Problem to work on: Pull out all lines from the listing below in which the word "gray" appears.
[Start of section]
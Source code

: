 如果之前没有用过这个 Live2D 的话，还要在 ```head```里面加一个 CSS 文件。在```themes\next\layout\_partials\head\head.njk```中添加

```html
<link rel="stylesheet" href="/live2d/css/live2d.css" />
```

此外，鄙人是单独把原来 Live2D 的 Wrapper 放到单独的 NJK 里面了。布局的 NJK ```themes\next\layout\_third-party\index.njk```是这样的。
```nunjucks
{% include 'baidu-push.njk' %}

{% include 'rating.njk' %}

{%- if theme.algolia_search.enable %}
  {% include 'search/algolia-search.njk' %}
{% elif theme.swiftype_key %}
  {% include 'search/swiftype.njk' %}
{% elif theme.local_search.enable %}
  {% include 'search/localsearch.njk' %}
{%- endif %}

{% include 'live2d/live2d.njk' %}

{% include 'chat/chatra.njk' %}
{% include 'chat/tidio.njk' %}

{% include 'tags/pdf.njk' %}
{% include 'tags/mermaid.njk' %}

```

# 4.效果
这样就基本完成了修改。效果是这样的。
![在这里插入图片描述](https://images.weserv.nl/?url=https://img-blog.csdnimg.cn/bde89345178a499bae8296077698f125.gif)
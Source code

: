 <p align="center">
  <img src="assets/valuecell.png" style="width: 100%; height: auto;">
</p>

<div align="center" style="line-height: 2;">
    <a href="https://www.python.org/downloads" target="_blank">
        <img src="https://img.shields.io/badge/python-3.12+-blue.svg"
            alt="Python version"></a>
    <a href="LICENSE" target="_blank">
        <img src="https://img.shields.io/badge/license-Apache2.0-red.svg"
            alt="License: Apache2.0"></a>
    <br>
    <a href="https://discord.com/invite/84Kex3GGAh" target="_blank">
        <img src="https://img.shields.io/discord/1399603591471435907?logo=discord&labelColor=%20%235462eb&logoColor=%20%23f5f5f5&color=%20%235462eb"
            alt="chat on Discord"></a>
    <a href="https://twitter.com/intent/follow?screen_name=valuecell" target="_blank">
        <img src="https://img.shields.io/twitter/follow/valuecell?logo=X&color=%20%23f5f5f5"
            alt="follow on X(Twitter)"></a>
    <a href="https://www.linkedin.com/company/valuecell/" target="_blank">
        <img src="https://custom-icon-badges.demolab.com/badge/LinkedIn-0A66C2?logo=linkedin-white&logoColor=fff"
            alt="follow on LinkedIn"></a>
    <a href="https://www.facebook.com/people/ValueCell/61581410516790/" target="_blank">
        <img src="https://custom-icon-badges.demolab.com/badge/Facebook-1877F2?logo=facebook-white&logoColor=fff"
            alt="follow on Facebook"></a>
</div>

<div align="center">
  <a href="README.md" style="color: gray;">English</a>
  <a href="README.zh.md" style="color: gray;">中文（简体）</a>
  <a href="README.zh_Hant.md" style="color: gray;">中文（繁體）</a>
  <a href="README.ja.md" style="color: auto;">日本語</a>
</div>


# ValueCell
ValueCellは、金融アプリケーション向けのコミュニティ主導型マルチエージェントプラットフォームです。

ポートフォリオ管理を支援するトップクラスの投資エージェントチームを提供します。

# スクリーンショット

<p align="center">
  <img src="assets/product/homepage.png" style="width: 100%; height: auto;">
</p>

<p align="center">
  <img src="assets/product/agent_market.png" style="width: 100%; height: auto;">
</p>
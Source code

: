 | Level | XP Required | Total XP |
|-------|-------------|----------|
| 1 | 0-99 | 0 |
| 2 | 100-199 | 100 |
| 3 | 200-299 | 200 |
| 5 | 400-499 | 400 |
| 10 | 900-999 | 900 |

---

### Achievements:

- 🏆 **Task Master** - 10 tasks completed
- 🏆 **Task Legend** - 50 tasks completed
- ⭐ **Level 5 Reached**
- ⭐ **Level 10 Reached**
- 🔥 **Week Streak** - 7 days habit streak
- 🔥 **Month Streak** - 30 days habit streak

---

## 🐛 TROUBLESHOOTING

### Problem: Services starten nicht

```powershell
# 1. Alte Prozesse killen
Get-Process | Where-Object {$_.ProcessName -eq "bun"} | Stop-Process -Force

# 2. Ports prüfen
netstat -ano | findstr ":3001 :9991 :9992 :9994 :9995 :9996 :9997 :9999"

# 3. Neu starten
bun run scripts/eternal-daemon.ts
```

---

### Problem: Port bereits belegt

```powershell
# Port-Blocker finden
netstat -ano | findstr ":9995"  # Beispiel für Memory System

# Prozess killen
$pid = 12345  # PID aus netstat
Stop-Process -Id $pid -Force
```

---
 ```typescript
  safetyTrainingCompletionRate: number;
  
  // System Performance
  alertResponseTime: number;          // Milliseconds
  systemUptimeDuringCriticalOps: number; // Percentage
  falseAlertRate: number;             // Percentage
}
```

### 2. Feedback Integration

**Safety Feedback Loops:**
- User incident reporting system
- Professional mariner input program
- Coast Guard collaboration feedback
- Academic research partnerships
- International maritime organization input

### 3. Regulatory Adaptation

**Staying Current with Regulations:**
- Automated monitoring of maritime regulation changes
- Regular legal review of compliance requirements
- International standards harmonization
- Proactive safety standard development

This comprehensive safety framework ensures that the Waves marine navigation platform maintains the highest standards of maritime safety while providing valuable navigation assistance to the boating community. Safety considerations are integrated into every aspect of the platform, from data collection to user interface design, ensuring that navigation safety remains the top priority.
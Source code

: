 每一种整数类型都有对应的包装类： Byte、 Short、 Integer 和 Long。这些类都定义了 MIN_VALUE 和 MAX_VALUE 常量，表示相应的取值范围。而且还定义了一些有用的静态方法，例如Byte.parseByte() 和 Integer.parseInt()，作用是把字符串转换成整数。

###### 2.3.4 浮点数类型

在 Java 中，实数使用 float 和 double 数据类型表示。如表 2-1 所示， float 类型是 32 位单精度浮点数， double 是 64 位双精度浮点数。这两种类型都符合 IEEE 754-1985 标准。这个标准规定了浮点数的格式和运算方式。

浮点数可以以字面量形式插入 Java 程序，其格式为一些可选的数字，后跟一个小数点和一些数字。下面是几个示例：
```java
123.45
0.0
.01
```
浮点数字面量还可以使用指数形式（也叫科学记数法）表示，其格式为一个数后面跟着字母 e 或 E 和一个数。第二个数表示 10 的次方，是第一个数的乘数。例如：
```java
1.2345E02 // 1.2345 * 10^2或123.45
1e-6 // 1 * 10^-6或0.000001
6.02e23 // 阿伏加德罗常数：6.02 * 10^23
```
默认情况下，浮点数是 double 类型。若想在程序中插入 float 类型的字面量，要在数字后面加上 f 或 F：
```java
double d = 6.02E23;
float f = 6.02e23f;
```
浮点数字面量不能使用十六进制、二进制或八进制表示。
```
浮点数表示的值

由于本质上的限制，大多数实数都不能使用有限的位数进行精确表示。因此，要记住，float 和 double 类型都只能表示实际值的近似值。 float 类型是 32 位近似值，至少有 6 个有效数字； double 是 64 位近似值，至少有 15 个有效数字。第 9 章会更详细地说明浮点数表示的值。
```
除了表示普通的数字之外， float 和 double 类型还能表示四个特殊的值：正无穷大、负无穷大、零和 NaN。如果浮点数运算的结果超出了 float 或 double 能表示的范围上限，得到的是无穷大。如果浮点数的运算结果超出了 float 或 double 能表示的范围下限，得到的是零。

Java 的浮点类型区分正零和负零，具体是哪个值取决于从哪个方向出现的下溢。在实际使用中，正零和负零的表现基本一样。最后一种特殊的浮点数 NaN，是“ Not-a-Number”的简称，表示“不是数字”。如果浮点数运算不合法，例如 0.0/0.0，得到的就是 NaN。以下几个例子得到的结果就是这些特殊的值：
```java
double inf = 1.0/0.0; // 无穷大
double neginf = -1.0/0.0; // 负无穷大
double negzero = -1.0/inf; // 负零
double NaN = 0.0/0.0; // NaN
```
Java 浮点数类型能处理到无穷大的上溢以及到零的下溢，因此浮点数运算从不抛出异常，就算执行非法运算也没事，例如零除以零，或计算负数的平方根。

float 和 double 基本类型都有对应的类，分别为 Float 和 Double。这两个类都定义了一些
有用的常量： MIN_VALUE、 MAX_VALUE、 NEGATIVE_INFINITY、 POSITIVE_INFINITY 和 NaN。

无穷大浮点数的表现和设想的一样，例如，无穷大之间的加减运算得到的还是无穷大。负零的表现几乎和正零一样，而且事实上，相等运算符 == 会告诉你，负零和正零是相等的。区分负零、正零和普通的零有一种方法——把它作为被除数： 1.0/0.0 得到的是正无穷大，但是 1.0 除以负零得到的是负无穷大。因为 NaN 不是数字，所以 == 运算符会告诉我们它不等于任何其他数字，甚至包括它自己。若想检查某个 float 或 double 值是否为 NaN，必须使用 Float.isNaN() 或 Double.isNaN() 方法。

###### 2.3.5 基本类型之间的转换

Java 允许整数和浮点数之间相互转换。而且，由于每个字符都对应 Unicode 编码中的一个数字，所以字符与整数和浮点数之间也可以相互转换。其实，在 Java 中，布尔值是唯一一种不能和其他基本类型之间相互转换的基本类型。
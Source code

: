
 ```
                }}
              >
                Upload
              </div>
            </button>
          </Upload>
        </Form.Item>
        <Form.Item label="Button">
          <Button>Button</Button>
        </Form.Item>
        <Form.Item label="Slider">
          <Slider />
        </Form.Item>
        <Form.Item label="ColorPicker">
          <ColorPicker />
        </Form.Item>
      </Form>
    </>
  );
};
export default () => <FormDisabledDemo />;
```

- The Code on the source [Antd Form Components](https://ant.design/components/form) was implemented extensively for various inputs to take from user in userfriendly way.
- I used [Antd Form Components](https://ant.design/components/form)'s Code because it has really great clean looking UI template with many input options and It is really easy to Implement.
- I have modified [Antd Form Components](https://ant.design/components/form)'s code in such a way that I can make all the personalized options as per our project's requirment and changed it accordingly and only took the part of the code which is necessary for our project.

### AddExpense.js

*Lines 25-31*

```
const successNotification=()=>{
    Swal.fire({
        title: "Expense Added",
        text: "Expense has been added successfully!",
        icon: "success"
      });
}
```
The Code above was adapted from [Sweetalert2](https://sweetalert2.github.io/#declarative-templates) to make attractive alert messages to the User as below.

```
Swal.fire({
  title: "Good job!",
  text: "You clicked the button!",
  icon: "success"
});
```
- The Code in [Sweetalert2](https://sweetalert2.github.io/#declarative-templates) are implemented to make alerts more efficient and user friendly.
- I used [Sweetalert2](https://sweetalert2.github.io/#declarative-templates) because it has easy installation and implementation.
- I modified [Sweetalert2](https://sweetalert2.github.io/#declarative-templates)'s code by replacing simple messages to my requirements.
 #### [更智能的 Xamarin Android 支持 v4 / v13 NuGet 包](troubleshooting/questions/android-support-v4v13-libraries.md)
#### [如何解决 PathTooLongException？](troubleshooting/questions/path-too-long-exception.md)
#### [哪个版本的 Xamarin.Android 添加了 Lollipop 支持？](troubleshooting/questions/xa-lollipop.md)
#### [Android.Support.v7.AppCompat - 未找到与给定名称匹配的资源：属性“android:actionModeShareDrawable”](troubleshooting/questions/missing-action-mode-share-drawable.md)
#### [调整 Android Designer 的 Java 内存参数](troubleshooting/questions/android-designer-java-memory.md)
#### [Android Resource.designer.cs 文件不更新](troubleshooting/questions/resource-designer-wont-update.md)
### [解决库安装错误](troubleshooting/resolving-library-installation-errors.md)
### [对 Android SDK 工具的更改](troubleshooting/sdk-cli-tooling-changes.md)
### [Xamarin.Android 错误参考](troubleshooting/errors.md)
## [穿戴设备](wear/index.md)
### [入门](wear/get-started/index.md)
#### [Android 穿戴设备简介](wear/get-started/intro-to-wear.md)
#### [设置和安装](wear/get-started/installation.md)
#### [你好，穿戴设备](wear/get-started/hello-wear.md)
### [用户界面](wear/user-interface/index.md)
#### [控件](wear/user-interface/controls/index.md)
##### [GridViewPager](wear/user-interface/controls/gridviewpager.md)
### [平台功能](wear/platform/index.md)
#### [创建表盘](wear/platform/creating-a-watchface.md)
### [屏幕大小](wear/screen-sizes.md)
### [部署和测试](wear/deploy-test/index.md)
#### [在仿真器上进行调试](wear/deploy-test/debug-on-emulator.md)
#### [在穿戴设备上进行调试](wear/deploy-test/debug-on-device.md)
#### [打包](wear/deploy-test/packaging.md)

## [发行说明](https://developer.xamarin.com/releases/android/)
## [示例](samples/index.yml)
[End of section]
Exercise result:
  <a href="README.md" style="color: gray;">English</a>
  <a href="README.zh.md" style="color: gray;">中文（简体）</a>
  <a href="README.zh_Hant.md" style="color: gray;">中文（繁體）</a>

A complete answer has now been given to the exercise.